Let $S$ be a surface. Let $\alpha:[0,L] \rightarrow S$ be a curve. A family of curves $\{\alpha_t:[0,L]\rightarrow S\}_{t \in (-\epsilon,\epsilon)}$ is said to be a variation of $\alpha$ if $\alpha_0=\alpha$, $\alpha(0)=\alpha_t(0)$ and $\alpha(L)=a_t(L)$ for any $t \in (-\epsilon,\epsilon)$. Moreover, for any fixed $s \in [0,L]$, $\alpha_t(s)$ is a smooth function in $t$. The vector field $V(s)=\frac{d}{dt}|_{t=0}\alpha_t(s)$ is called the variation vector field.
I want to show that $\alpha$ is a geodesic iff for any variation $\{\alpha_t:[0,L]\rightarrow S\}_{t \in (-\epsilon,\epsilon)}$ of $\alpha$, we have $$\frac{d}{dt}|_{t=0} Length(\alpha_t)=0$$ where $Length$ denotes the arc length of the curve.
For the 'if' direction, it is the direct consequence of the first variation formula for arc length.
What I cannot understand it is 'only if' direction.

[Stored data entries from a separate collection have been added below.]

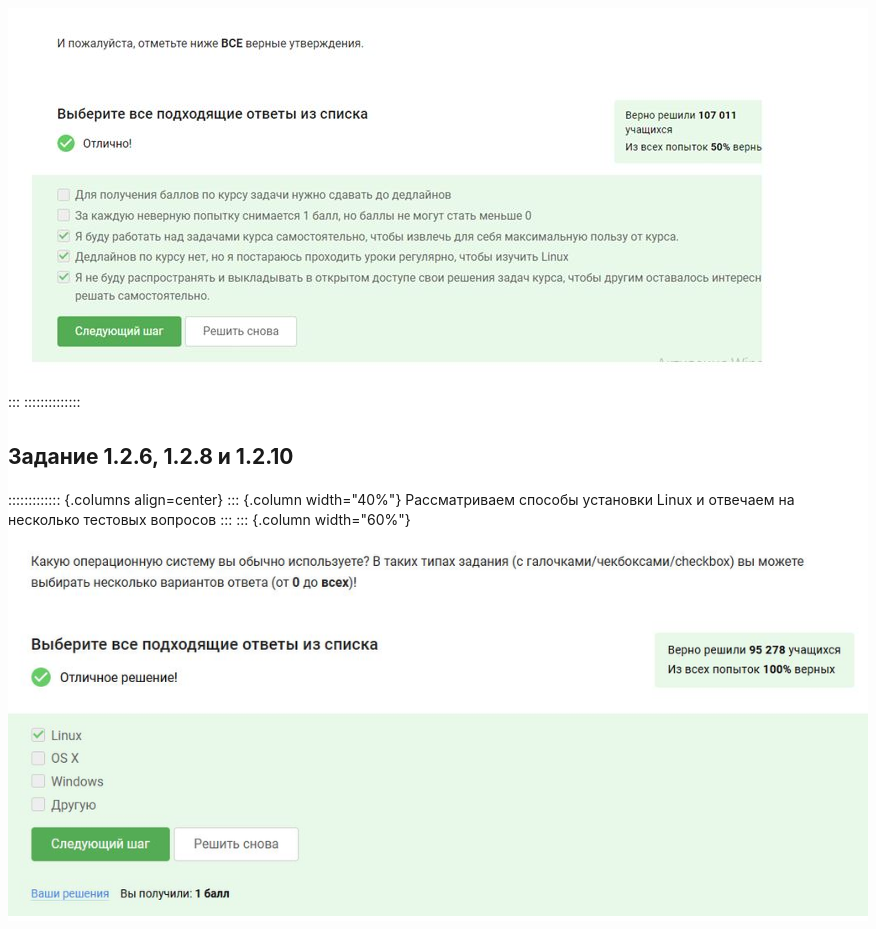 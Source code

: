 ![](./image/2.JPG)

:::
::::::::::::::

## Задание 1.2.6, 1.2.8 и 1.2.10
::::::::::::: {.columns align=center}
::: {.column width="40%"}
Рассматриваем способы установки Linux и отвечаем на несколько тестовых вопросов
:::
::: {.column width="60%"}

![](./image/3.JPG)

By the assumption and the first variation formula, we have $$\int_{0}^LV(s) \bullet(\alpha''(s))^Tds=\int_{0}^LV(s) \bullet\alpha''(s)ds=0$$ for any variation vector field, where $(\bullet)^T$ denotes the component of the vector on the tangent plane. By my lecture note, it immediately concludes that $(\alpha''(s))^T=0$. I am confused how it can jump that fast to conclusion. Anyone have any idea?